**Problem:**
When you copy the records that follow, please keep every word exactly as it is and leave out the pictures.

[Dataset entries]
#####

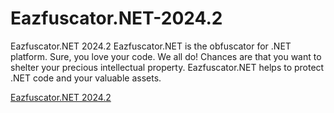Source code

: # Eazfuscator.NET-2024.2
Eazfuscator.NET 2024.2
Eazfuscator.NET is the obfuscator for .NET platform. Sure, you love your code. We all do! Chances are that you want to shelter your precious intellectual property. Eazfuscator.NET helps to protect .NET code and your valuable assets.


[Eazfuscator.NET 2024.2]([UR](https://developer.team/dotnet/34902-eazfuscatornet-20242-crack.html)L)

#####

**Exercise output:**
Source code

: # Eazfuscator.NET-2024.2
Eazfuscator.NET 2024.2
Eazfuscator.NET is the obfuscator for .NET platform. Sure, you love your code. We all do! Chances are that you want to shelter your precious intellectual property. Eazfuscator.NET helps to protect .NET code and your valuable assets.


[Eazfuscator.NET 2024.2]([UR](https://developer.team/dotnet/34902-eazfuscatornet-20242-crack.html)L)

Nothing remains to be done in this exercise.